▶ TASK TO CARRY OUT: Would you please transcribe the listing exactly, with no images?

======== INPUT DATA

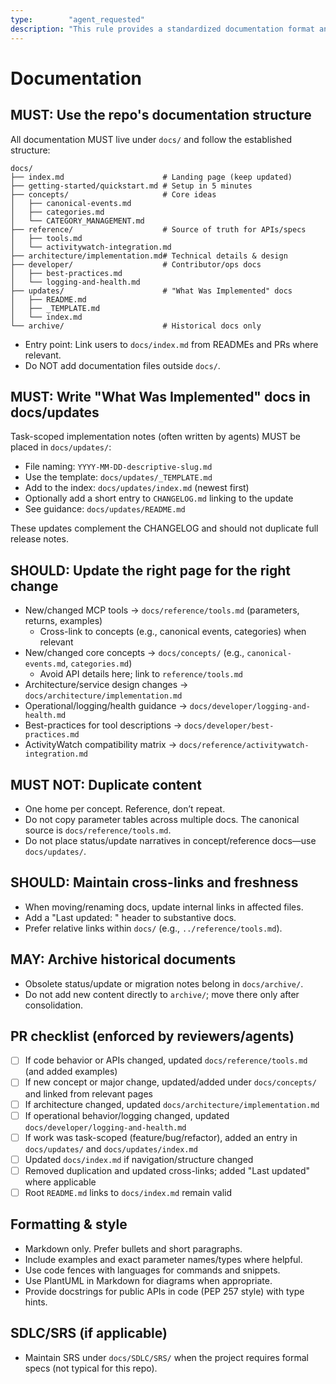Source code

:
 ```yaml
---
type:        "agent_requested"
description: "This rule provides a standardized documentation format and policy for all projects."
---
```


# Documentation

## MUST: Use the repo's documentation structure

All documentation MUST live under `docs/` and follow the established structure:

```
docs/
├── index.md                      # Landing page (keep updated)
├── getting-started/quickstart.md # Setup in 5 minutes
├── concepts/                     # Core ideas
│   ├── canonical-events.md
│   ├── categories.md
│   └── CATEGORY_MANAGEMENT.md
├── reference/                    # Source of truth for APIs/specs
│   ├── tools.md
│   └── activitywatch-integration.md
├── architecture/implementation.md# Technical details & design
├── developer/                    # Contributor/ops docs
│   ├── best-practices.md
│   └── logging-and-health.md
├── updates/                      # "What Was Implemented" docs
│   ├── README.md
│   ├── _TEMPLATE.md
│   └── index.md
└── archive/                      # Historical docs only
```

- Entry point: Link users to `docs/index.md` from READMEs and PRs where relevant.
- Do NOT add documentation files outside `docs/`.

## MUST: Write "What Was Implemented" docs in docs/updates

Task-scoped implementation notes (often written by agents) MUST be placed in `docs/updates/`:

- File naming: `YYYY-MM-DD-descriptive-slug.md`
- Use the template: `docs/updates/_TEMPLATE.md`
- Add to the index: `docs/updates/index.md` (newest first)
- Optionally add a short entry to `CHANGELOG.md` linking to the update
- See guidance: `docs/updates/README.md`

These updates complement the CHANGELOG and should not duplicate full release notes.

## SHOULD: Update the right page for the right change

- New/changed MCP tools → `docs/reference/tools.md` (parameters, returns, examples)
  - Cross-link to concepts (e.g., canonical events, categories) when relevant
- New/changed core concepts → `docs/concepts/` (e.g., `canonical-events.md`, `categories.md`)
  - Avoid API details here; link to `reference/tools.md`
- Architecture/service design changes → `docs/architecture/implementation.md`
- Operational/logging/health guidance → `docs/developer/logging-and-health.md`
- Best-practices for tool descriptions → `docs/developer/best-practices.md`
- ActivityWatch compatibility matrix → `docs/reference/activitywatch-integration.md`

## MUST NOT: Duplicate content

- One home per concept. Reference, don’t repeat.
- Do not copy parameter tables across multiple docs. The canonical source is `docs/reference/tools.md`.
- Do not place status/update narratives in concept/reference docs—use `docs/updates/`.

## SHOULD: Maintain cross-links and freshness

- When moving/renaming docs, update internal links in affected files.
- Add a "Last updated: <YYYY-MM-DD>" header to substantive docs.
- Prefer relative links within `docs/` (e.g., `../reference/tools.md`).

## MAY: Archive historical documents

- Obsolete status/update or migration notes belong in `docs/archive/`.
- Do not add new content directly to `archive/`; move there only after consolidation.

## PR checklist (enforced by reviewers/agents)

- [ ] If code behavior or APIs changed, updated `docs/reference/tools.md` (and added examples)
- [ ] If new concept or major change, updated/added under `docs/concepts/` and linked from relevant pages
- [ ] If architecture changed, updated `docs/architecture/implementation.md`
- [ ] If operational behavior/logging changed, updated `docs/developer/logging-and-health.md`
- [ ] If work was task-scoped (feature/bug/refactor), added an entry in `docs/updates/` and `docs/updates/index.md`
- [ ] Updated `docs/index.md` if navigation/structure changed
- [ ] Removed duplication and updated cross-links; added "Last updated" where applicable
- [ ] Root `README.md` links to `docs/index.md` remain valid

## Formatting & style

- Markdown only. Prefer bullets and short paragraphs.
- Include examples and exact parameter names/types where helpful.
- Use code fences with languages for commands and snippets.
- Use PlantUML in Markdown for diagrams when appropriate.
- Provide docstrings for public APIs in code (PEP 257 style) with type hints.

## SDLC/SRS (if applicable)

- Maintain SRS under `docs/SDLC/SRS/` when the project requires formal specs (not typical for this repo).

================

▶ TASK RESULT:
Source code

:
 ```yaml
---
type:        "agent_requested"
description: "This rule provides a standardized documentation format and policy for all projects."
---
```


# Documentation

## MUST: Use the repo's documentation structure

All documentation MUST live under `docs/` and follow the established structure:

```
docs/
├── index.md                      # Landing page (keep updated)
├── getting-started/quickstart.md # Setup in 5 minutes
├── concepts/                     # Core ideas
│   ├── canonical-events.md
│   ├── categories.md
│   └── CATEGORY_MANAGEMENT.md
├── reference/                    # Source of truth for APIs/specs
│   ├── tools.md
│   └── activitywatch-integration.md
├── architecture/implementation.md# Technical details & design
├── developer/                    # Contributor/ops docs
│   ├── best-practices.md
│   └── logging-and-health.md
├── updates/                      # "What Was Implemented" docs
│   ├── README.md
│   ├── _TEMPLATE.md
│   └── index.md
└── archive/                      # Historical docs only
```

- Entry point: Link users to `docs/index.md` from READMEs and PRs where relevant.
- Do NOT add documentation files outside `docs/`.

## MUST: Write "What Was Implemented" docs in docs/updates

Task-scoped implementation notes (often written by agents) MUST be placed in `docs/updates/`:

- File naming: `YYYY-MM-DD-descriptive-slug.md`
- Use the template: `docs/updates/_TEMPLATE.md`
- Add to the index: `docs/updates/index.md` (newest first)
- Optionally add a short entry to `CHANGELOG.md` linking to the update
- See guidance: `docs/updates/README.md`

These updates complement the CHANGELOG and should not duplicate full release notes.

## SHOULD: Update the right page for the right change

- New/changed MCP tools → `docs/reference/tools.md` (parameters, returns, examples)
  - Cross-link to concepts (e.g., canonical events, categories) when relevant
- New/changed core concepts → `docs/concepts/` (e.g., `canonical-events.md`, `categories.md`)
  - Avoid API details here; link to `reference/tools.md`
- Architecture/service design changes → `docs/architecture/implementation.md`
- Operational/logging/health guidance → `docs/developer/logging-and-health.md`
- Best-practices for tool descriptions → `docs/developer/best-practices.md`
- ActivityWatch compatibility matrix → `docs/reference/activitywatch-integration.md`

## MUST NOT: Duplicate content

- One home per concept. Reference, don’t repeat.
- Do not copy parameter tables across multiple docs. The canonical source is `docs/reference/tools.md`.
- Do not place status/update narratives in concept/reference docs—use `docs/updates/`.

## SHOULD: Maintain cross-links and freshness

- When moving/renaming docs, update internal links in affected files.
- Add a "Last updated: <YYYY-MM-DD>" header to substantive docs.
- Prefer relative links within `docs/` (e.g., `../reference/tools.md`).

## MAY: Archive historical documents

- Obsolete status/update or migration notes belong in `docs/archive/`.
- Do not add new content directly to `archive/`; move there only after consolidation.

## PR checklist (enforced by reviewers/agents)

- [ ] If code behavior or APIs changed, updated `docs/reference/tools.md` (and added examples)
- [ ] If new concept or major change, updated/added under `docs/concepts/` and linked from relevant pages
- [ ] If architecture changed, updated `docs/architecture/implementation.md`
- [ ] If operational behavior/logging changed, updated `docs/developer/logging-and-health.md`
- [ ] If work was task-scoped (feature/bug/refactor), added an entry in `docs/updates/` and `docs/updates/index.md`
- [ ] Updated `docs/index.md` if navigation/structure changed
- [ ] Removed duplication and updated cross-links; added "Last updated" where applicable
- [ ] Root `README.md` links to `docs/index.md` remain valid

## Formatting & style

- Markdown only. Prefer bullets and short paragraphs.
- Include examples and exact parameter names/types where helpful.
- Use code fences with languages for commands and snippets.
- Use PlantUML in Markdown for diagrams when appropriate.
- Provide docstrings for public APIs in code (PEP 257 style) with type hints.

## SDLC/SRS (if applicable)

- Maintain SRS under `docs/SDLC/SRS/` when the project requires formal specs (not typical for this repo).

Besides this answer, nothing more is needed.